Onde estavam os estudantes nos últimos 12 anos?

Por: Felipe Sandrin | 27/10/2016 00:00:00

Foram 12 anos de silêncio. Foram 12 anos de uma educação degradada, de escolas destruídas, ensino precário e professores abandonados a coragem e determinação. Foram 12 anos jogados ao lixo, comendo o pão que o diabo amassou, mais ainda assim, doze anos bem aguentados no lombo. A criançada é forte, aguentou firme, mas aí bastou cair o PT e adivinhem? A criançada fecha escolas, sai às ruas e vai para frente da prefeitura. Sob que argumento? ‘Melhorar a educação no Brasil’. Foram 12 anos para gritar e nada se deu além de silêncio.
Vemos as crianças aí, reivindicando, invadindo e protestando, mas claro que não são esses jovens que realmente aí estão, quem os representa são alguns professores, o que há de pior no submundo da educação. Posso escrever isso com convicção, sabem por quê? Porque 12 anos atrás eu me juntava a essas mentes esponjosas que buscam ser revolucionárias. Eu era um desses caras revoltadinhos, criado a pensamentos estúpidos geralmente emanados por meia-dúzia de professores ressentidos que veem como sentido para o mundo tirar e distribuir – claro, desde que não se tire deles próprios.
Amo professores, para mim não há profissão mais digna, muitos de meus professores sabem que falo isso com o coração, muitos desses foram também os que me salvaram daqueles que tinham por objetivo criar idiotas. Quase nada mudou desde que saí da escola, também posso dizer isso com certeza, pois estive em mais de 50 escolas nos últimos 24 meses. Pergunto aos professores também revoltadinhos que lerem esse texto: em quantas escolas vocês estiveram nos últimos 24 meses?
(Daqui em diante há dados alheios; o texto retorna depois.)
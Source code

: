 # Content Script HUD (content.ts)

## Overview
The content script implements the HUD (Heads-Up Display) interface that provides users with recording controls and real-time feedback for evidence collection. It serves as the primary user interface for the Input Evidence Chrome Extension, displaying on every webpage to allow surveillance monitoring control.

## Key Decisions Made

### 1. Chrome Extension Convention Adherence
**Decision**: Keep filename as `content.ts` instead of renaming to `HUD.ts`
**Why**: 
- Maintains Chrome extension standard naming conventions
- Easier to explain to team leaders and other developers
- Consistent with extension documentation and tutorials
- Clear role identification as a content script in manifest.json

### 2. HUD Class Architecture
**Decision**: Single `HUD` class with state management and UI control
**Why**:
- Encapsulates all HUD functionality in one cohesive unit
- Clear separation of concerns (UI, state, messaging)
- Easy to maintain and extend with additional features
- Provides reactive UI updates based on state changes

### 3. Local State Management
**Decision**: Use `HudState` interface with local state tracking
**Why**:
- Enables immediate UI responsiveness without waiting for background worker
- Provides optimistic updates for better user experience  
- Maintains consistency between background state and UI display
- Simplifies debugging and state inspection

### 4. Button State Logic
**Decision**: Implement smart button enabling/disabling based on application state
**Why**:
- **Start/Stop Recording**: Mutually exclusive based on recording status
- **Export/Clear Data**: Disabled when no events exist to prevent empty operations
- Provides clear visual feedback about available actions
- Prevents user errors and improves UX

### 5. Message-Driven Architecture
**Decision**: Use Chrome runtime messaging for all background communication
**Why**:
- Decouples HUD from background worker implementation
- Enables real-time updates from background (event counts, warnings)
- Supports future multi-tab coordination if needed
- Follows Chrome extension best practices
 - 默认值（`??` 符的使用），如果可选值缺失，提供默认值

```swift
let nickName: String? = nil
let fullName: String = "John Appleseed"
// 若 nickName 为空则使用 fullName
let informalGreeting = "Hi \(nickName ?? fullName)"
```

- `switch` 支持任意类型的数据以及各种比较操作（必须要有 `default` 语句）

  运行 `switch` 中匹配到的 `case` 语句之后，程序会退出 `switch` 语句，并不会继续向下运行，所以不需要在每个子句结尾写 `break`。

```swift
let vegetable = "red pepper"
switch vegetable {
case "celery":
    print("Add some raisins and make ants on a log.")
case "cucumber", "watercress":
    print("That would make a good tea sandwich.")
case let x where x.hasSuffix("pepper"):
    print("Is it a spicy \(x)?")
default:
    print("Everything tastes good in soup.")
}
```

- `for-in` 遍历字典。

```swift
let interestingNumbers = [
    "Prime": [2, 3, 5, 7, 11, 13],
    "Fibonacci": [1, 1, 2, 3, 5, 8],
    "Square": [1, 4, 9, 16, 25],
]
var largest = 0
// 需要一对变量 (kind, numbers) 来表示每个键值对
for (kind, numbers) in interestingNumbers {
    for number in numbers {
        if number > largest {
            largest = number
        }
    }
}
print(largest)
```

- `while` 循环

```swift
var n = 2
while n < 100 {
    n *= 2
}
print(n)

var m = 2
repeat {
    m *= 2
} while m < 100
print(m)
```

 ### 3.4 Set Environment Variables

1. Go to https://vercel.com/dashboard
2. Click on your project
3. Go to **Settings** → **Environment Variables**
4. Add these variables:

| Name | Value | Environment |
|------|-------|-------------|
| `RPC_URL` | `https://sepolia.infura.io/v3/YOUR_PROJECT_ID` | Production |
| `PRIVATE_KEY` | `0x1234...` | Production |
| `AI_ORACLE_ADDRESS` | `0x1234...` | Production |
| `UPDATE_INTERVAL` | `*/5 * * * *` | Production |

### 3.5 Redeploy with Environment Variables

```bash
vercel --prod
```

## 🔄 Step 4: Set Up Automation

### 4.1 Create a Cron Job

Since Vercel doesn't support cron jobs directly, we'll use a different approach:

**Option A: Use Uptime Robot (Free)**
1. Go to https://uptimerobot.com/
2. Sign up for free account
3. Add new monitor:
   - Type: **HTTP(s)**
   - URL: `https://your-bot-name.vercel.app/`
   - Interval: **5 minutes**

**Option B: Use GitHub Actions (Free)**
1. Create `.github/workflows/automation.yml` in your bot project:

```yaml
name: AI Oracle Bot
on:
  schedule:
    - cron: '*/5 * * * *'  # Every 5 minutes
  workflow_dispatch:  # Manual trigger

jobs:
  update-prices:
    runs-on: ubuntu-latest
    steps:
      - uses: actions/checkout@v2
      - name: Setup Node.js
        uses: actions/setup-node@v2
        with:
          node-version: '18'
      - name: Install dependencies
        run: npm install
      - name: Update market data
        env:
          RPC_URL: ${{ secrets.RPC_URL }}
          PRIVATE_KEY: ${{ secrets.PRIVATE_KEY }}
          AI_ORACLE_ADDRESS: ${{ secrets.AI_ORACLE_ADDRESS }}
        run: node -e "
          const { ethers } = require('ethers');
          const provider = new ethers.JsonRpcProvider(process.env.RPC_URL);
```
Aos alunos que trancam escolas, que buscam se sentir os revolucionários, acreditem: um dia vocês olharão com vergonha ao passado, aos idiotas que eram. Falo isso como servo de minha própria experiência de vida, como o idiota de ontem.
Somos alvos fáceis dentro da escola, um aglomerado de débeis desesperados esperando a luz, mesmo que muitos não respeitem os professores, ainda assim esse é o contato adulto mais profundo que a maioria tem. Tão fácil manipular as pobres cabecinhas, tão fácil dizer: vão lá, falem da PEC, digam que é uma luta pela educação. Assumam o poder, reivindiquem a escola, agridam se preciso for. Sejam o que nós, professores, não podemos ser. E assim basta um único péssimo professor para se influenciar tantos. Jovens, dê a eles qualquer coisa que os faça gastar energia e eles vão gritar, ameaçar e agir como robozinhos de corda.
Foram 12 anos de penúria, de uma educação vergonhosa e só agora surgem os alunos salvadores do Brasil. Demonstração clara de que educação começa em casa, de que se os pais não derem uns tapas na bunda, não adianta mandar o filho para a escola, pois receberá de volta algo ainda pior.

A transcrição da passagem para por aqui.